▶ [ABOUT THIS TASK]
From the first line of the data below, repeat each line exactly until you reach the line with "## Image Comparison"; include that line too.

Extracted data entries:
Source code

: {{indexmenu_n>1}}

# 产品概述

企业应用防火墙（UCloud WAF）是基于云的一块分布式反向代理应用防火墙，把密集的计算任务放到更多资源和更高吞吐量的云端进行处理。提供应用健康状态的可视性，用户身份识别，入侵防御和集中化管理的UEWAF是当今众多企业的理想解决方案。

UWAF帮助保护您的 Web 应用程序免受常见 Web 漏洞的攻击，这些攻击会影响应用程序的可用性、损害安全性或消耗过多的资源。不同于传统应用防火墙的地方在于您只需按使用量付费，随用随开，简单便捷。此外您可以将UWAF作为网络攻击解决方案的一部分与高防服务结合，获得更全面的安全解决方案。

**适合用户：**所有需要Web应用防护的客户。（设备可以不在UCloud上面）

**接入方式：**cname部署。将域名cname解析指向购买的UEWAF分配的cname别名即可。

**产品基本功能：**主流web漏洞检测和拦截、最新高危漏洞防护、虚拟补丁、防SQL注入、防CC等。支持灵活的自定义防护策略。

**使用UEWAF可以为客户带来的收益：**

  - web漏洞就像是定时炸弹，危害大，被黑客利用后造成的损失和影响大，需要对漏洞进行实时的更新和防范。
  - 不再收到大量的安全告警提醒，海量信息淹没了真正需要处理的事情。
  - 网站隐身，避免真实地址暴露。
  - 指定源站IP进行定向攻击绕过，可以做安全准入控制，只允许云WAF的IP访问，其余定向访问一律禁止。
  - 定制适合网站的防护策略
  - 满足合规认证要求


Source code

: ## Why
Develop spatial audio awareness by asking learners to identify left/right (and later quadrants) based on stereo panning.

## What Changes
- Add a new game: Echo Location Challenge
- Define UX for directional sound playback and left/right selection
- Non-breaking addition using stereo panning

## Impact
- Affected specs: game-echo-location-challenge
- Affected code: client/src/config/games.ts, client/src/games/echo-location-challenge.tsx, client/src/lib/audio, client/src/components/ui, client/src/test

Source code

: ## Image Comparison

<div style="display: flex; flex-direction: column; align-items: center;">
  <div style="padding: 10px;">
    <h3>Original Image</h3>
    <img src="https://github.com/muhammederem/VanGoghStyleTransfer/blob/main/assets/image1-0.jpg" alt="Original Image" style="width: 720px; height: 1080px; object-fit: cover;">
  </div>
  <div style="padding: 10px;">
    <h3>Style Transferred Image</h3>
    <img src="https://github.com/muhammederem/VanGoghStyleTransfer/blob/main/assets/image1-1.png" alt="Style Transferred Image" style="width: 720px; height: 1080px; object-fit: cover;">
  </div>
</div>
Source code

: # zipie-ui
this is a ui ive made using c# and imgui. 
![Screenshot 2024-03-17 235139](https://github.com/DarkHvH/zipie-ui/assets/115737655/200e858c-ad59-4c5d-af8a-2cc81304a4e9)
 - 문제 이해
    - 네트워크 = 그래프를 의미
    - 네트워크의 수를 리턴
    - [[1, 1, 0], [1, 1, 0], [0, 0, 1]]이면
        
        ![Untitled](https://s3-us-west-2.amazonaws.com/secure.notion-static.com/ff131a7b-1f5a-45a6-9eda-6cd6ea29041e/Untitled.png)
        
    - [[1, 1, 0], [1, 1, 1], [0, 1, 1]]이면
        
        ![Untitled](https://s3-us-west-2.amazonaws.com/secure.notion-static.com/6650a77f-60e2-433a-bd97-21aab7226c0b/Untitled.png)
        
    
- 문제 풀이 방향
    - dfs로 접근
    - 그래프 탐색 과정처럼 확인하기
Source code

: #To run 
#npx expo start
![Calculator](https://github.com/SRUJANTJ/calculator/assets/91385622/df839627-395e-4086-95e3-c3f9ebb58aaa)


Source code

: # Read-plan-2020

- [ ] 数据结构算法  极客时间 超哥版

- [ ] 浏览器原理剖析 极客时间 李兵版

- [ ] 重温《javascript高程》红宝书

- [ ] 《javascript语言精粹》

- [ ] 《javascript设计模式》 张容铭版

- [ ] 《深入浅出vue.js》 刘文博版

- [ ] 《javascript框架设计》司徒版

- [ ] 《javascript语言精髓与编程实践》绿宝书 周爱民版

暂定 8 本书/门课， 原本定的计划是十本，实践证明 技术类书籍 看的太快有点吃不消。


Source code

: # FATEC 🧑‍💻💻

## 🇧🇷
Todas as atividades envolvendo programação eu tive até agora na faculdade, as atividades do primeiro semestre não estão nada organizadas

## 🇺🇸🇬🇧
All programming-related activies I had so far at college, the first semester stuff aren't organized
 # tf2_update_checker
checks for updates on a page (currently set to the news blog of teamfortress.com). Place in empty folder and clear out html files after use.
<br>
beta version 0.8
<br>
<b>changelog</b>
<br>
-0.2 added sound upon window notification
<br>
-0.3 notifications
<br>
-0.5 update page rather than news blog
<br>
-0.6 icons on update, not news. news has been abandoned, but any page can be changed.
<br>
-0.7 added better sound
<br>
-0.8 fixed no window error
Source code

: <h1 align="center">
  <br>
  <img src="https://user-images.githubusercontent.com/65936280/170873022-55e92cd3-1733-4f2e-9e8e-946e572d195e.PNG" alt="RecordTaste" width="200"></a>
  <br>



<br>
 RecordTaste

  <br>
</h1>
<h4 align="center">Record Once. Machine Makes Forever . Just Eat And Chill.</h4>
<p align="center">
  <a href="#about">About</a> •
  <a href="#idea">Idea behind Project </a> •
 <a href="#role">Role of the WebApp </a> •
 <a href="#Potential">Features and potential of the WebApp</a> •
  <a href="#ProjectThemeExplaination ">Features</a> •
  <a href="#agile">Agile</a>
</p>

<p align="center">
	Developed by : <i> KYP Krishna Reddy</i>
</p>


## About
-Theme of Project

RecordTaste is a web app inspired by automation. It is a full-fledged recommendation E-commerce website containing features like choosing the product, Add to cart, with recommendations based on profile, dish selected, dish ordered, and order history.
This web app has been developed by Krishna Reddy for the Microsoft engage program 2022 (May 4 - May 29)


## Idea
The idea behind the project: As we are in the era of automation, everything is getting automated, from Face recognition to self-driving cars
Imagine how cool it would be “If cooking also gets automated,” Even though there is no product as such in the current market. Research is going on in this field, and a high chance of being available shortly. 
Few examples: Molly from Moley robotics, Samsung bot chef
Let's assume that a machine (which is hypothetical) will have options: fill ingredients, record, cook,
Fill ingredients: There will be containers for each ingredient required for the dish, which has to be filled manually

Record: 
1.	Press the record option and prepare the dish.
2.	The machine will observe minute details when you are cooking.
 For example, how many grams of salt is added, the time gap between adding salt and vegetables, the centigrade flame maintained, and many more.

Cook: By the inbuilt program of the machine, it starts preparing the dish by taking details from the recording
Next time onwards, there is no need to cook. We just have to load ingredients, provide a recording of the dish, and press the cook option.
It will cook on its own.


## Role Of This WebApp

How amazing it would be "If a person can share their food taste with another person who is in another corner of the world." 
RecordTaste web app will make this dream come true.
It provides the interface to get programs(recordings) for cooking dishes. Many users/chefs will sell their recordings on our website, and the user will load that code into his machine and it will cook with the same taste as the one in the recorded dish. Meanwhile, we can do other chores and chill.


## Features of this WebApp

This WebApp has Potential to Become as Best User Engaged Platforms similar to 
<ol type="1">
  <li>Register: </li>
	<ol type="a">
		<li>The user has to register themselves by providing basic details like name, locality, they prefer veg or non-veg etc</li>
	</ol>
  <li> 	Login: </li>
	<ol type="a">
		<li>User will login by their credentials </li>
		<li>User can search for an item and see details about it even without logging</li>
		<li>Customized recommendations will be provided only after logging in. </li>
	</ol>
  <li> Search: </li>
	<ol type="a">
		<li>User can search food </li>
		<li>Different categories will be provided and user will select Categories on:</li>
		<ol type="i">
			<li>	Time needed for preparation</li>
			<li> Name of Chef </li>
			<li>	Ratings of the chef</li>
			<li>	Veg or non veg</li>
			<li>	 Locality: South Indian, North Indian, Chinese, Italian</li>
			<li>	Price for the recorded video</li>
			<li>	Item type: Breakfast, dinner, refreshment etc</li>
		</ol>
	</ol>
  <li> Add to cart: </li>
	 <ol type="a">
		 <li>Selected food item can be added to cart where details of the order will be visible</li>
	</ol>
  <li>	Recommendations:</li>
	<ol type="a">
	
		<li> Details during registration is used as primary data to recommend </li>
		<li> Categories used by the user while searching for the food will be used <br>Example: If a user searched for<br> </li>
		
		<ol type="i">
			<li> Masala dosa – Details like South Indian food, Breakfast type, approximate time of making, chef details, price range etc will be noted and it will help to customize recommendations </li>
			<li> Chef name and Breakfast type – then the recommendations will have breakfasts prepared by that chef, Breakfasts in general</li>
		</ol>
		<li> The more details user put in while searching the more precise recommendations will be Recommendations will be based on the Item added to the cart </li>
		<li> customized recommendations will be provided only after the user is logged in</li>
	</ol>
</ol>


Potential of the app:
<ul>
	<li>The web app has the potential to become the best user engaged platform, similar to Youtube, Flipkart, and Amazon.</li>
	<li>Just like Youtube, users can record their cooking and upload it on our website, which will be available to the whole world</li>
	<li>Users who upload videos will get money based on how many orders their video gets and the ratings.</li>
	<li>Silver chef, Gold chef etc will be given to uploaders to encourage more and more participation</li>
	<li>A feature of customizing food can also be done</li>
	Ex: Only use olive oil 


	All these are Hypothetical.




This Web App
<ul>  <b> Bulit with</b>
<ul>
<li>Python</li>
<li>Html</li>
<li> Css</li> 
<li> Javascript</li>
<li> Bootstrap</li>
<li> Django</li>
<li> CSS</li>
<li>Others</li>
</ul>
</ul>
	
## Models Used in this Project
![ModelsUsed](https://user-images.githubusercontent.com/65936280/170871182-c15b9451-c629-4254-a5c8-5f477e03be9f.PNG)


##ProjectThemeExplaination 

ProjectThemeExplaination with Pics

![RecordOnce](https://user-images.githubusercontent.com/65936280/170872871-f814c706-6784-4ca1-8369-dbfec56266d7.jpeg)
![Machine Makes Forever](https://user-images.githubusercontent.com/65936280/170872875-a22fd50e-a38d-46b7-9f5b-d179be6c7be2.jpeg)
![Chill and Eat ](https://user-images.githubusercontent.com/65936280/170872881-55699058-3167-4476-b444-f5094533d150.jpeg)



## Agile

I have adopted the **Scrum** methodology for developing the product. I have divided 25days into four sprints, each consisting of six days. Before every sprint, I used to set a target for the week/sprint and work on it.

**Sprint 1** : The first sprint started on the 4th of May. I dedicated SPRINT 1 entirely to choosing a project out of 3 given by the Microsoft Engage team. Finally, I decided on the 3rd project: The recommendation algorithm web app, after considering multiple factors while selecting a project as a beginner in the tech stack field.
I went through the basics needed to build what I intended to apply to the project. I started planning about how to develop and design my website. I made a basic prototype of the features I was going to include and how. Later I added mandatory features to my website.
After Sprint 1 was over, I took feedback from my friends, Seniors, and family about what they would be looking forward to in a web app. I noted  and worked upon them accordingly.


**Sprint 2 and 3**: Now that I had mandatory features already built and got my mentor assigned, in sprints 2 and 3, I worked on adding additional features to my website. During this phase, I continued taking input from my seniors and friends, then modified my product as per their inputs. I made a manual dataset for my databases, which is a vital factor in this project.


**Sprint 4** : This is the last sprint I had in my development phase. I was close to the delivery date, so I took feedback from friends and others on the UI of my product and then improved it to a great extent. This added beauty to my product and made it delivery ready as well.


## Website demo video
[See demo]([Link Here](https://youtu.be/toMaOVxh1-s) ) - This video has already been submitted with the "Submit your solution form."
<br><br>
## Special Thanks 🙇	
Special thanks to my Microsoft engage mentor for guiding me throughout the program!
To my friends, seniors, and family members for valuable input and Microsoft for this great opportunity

▶ [OUTPUT BELOW]
Source code

: {{indexmenu_n>1}}

# 产品概述

企业应用防火墙（UCloud WAF）是基于云的一块分布式反向代理应用防火墙，把密集的计算任务放到更多资源和更高吞吐量的云端进行处理。提供应用健康状态的可视性，用户身份识别，入侵防御和集中化管理的UEWAF是当今众多企业的理想解决方案。

UWAF帮助保护您的 Web 应用程序免受常见 Web 漏洞的攻击，这些攻击会影响应用程序的可用性、损害安全性或消耗过多的资源。不同于传统应用防火墙的地方在于您只需按使用量付费，随用随开，简单便捷。此外您可以将UWAF作为网络攻击解决方案的一部分与高防服务结合，获得更全面的安全解决方案。

**适合用户：**所有需要Web应用防护的客户。（设备可以不在UCloud上面）

**接入方式：**cname部署。将域名cname解析指向购买的UEWAF分配的cname别名即可。

**产品基本功能：**主流web漏洞检测和拦截、最新高危漏洞防护、虚拟补丁、防SQL注入、防CC等。支持灵活的自定义防护策略。

**使用UEWAF可以为客户带来的收益：**

  - web漏洞就像是定时炸弹，危害大，被黑客利用后造成的损失和影响大，需要对漏洞进行实时的更新和防范。
  - 不再收到大量的安全告警提醒，海量信息淹没了真正需要处理的事情。
  - 网站隐身，避免真实地址暴露。
  - 指定源站IP进行定向攻击绕过，可以做安全准入控制，只允许云WAF的IP访问，其余定向访问一律禁止。
  - 定制适合网站的防护策略
  - 满足合规认证要求


Source code

: ## Why
Develop spatial audio awareness by asking learners to identify left/right (and later quadrants) based on stereo panning.

## What Changes
- Add a new game: Echo Location Challenge
- Define UX for directional sound playback and left/right selection
- Non-breaking addition using stereo panning

## Impact
- Affected specs: game-echo-location-challenge
- Affected code: client/src/config/games.ts, client/src/games/echo-location-challenge.tsx, client/src/lib/audio, client/src/components/ui, client/src/test

Source code

: ## Image Comparison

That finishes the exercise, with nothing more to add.